--- START ---

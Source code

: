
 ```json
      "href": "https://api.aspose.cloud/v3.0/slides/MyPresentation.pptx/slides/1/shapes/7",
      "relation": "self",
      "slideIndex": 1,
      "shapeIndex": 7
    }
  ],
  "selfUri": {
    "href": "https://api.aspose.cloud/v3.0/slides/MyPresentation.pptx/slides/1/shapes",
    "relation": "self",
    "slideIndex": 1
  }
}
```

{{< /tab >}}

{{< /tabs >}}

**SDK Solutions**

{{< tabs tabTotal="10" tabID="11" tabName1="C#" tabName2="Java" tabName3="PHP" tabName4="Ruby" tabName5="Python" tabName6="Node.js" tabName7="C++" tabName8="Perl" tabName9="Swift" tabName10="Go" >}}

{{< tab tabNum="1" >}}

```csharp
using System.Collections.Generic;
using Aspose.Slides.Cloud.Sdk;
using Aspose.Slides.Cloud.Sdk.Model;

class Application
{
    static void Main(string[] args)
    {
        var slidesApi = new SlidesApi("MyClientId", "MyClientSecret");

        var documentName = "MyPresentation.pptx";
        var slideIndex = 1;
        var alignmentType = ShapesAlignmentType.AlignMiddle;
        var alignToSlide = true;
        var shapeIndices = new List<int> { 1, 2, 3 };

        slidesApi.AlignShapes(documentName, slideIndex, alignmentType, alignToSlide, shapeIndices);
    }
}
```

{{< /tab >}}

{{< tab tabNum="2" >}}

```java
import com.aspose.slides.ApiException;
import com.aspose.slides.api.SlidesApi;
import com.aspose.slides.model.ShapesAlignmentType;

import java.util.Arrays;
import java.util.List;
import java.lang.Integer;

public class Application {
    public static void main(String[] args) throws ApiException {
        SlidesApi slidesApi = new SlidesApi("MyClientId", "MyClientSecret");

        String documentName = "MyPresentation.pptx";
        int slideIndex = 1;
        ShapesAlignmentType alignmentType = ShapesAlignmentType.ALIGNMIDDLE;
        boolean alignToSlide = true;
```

--- END ---

» What you will do: Copy out the full set of records precisely, leaving nothing out.

» Result of this task:
Source code

:
 ```json
      "href": "https://api.aspose.cloud/v3.0/slides/MyPresentation.pptx/slides/1/shapes/7",
      "relation": "self",
      "slideIndex": 1,
      "shapeIndex": 7
    }
  ],
  "selfUri": {
    "href": "https://api.aspose.cloud/v3.0/slides/MyPresentation.pptx/slides/1/shapes",
    "relation": "self",
    "slideIndex": 1
  }
}
```

{{< /tab >}}

{{< /tabs >}}

**SDK Solutions**

{{< tabs tabTotal="10" tabID="11" tabName1="C#" tabName2="Java" tabName3="PHP" tabName4="Ruby" tabName5="Python" tabName6="Node.js" tabName7="C++" tabName8="Perl" tabName9="Swift" tabName10="Go" >}}

{{< tab tabNum="1" >}}

```csharp
using System.Collections.Generic;
using Aspose.Slides.Cloud.Sdk;
using Aspose.Slides.Cloud.Sdk.Model;

class Application
{
    static void Main(string[] args)
    {
        var slidesApi = new SlidesApi("MyClientId", "MyClientSecret");

        var documentName = "MyPresentation.pptx";
        var slideIndex = 1;
        var alignmentType = ShapesAlignmentType.AlignMiddle;
        var alignToSlide = true;
        var shapeIndices = new List<int> { 1, 2, 3 };

        slidesApi.AlignShapes(documentName, slideIndex, alignmentType, alignToSlide, shapeIndices);
    }
}
```

{{< /tab >}}

{{< tab tabNum="2" >}}

```java
import com.aspose.slides.ApiException;
import com.aspose.slides.api.SlidesApi;
import com.aspose.slides.model.ShapesAlignmentType;

import java.util.Arrays;
import java.util.List;
import java.lang.Integer;

public class Application {
    public static void main(String[] args) throws ApiException {
        SlidesApi slidesApi = new SlidesApi("MyClientId", "MyClientSecret");

        String documentName = "MyPresentation.pptx";
        int slideIndex = 1;
        ShapesAlignmentType alignmentType = ShapesAlignmentType.ALIGNMIDDLE;
        boolean alignToSlide = true;
```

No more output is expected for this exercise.